Stored data
-- -- --

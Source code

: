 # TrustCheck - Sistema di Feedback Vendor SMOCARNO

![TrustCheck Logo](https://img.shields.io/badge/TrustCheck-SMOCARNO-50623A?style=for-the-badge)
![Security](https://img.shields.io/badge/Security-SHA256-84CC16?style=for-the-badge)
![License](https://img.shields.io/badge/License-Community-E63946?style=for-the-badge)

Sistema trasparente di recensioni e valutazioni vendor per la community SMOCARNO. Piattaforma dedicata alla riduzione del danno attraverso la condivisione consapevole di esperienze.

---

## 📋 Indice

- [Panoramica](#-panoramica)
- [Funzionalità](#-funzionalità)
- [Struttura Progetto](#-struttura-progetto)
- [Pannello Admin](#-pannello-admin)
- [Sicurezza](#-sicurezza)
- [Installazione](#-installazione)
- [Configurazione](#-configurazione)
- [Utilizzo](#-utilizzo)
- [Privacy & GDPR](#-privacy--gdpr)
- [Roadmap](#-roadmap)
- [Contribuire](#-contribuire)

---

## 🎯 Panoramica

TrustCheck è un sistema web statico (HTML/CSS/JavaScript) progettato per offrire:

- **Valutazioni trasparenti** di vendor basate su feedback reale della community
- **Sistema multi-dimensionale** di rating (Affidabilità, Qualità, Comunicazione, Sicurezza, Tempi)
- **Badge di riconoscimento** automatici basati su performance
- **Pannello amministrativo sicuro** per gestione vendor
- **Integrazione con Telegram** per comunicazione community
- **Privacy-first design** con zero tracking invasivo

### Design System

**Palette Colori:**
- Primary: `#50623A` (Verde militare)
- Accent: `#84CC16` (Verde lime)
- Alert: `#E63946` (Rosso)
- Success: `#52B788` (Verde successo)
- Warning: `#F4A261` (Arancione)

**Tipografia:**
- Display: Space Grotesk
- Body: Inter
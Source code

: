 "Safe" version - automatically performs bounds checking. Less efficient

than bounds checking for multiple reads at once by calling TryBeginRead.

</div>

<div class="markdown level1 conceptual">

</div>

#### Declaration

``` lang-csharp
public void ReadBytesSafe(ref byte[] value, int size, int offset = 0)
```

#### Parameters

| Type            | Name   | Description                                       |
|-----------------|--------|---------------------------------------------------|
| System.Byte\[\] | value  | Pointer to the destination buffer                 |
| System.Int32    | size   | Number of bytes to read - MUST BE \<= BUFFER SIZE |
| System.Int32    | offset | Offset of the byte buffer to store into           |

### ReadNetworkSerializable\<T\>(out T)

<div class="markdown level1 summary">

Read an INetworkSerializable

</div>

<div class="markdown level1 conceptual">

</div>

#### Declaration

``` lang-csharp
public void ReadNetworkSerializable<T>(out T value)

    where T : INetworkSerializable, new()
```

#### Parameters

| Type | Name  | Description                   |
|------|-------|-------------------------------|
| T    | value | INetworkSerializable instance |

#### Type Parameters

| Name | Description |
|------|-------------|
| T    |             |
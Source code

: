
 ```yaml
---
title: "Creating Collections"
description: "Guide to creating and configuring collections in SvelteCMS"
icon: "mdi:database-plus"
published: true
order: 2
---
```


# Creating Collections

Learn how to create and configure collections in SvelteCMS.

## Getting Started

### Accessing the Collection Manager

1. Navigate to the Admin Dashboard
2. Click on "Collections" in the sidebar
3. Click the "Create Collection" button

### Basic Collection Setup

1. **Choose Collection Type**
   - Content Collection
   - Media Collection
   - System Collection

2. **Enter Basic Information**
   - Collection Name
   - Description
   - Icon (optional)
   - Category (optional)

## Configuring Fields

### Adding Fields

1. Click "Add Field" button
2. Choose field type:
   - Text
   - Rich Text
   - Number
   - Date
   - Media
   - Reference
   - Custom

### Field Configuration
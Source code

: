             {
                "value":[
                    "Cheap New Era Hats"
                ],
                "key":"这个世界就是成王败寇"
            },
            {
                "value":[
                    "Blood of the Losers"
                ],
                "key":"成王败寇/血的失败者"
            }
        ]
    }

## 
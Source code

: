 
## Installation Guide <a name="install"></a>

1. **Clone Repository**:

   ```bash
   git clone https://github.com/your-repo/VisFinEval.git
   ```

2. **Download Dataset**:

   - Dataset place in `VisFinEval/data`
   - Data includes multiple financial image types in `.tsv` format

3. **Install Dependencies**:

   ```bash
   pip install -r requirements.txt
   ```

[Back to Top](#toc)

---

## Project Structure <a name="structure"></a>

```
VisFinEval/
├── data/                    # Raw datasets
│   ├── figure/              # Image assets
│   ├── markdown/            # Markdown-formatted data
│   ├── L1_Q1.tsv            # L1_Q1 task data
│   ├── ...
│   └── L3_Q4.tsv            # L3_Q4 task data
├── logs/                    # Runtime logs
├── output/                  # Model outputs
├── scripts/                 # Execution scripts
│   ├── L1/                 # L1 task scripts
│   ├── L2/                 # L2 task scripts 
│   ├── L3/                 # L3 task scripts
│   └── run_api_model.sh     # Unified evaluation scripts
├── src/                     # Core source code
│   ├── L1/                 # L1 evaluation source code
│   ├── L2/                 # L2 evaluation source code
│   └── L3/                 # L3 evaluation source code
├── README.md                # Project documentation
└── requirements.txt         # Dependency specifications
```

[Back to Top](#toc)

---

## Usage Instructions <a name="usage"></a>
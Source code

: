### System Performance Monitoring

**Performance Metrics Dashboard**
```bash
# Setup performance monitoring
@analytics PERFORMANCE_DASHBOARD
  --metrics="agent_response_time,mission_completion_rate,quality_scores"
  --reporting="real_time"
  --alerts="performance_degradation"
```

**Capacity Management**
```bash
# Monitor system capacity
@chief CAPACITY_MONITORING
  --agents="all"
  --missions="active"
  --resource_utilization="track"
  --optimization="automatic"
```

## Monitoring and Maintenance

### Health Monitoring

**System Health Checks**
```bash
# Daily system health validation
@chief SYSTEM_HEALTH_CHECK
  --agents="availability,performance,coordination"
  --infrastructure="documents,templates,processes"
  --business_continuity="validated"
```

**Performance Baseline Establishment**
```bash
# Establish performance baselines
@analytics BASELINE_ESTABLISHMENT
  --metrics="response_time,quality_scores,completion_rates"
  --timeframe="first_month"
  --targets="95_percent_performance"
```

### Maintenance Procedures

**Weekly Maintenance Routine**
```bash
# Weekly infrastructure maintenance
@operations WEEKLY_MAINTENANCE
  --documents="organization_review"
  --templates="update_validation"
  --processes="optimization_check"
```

-- -- --

Description of the task »
Only the lines above starting at the one containing "### Adding Fields" and ending at the one containing "- Dataset place", both included, are to be returned, exactly as they read.

Answer below »
### Adding Fields

1. Click "Add Field" button
2. Choose field type:
   - Text
   - Rich Text
   - Number
   - Date
   - Media
   - Reference
   - Custom

### Field Configuration
Source code

:             {
                "value":[
                    "Cheap New Era Hats"
                ],
                "key":"这个世界就是成王败寇"
            },
            {
                "value":[
                    "Blood of the Losers"
                ],
                "key":"成王败寇/血的失败者"
            }
        ]
    }

## 
Source code

: 
## Installation Guide <a name="install"></a>

1. **Clone Repository**:

   ```bash
   git clone https://github.com/your-repo/VisFinEval.git
   ```

2. **Download Dataset**:

   - Dataset place in `VisFinEval/data`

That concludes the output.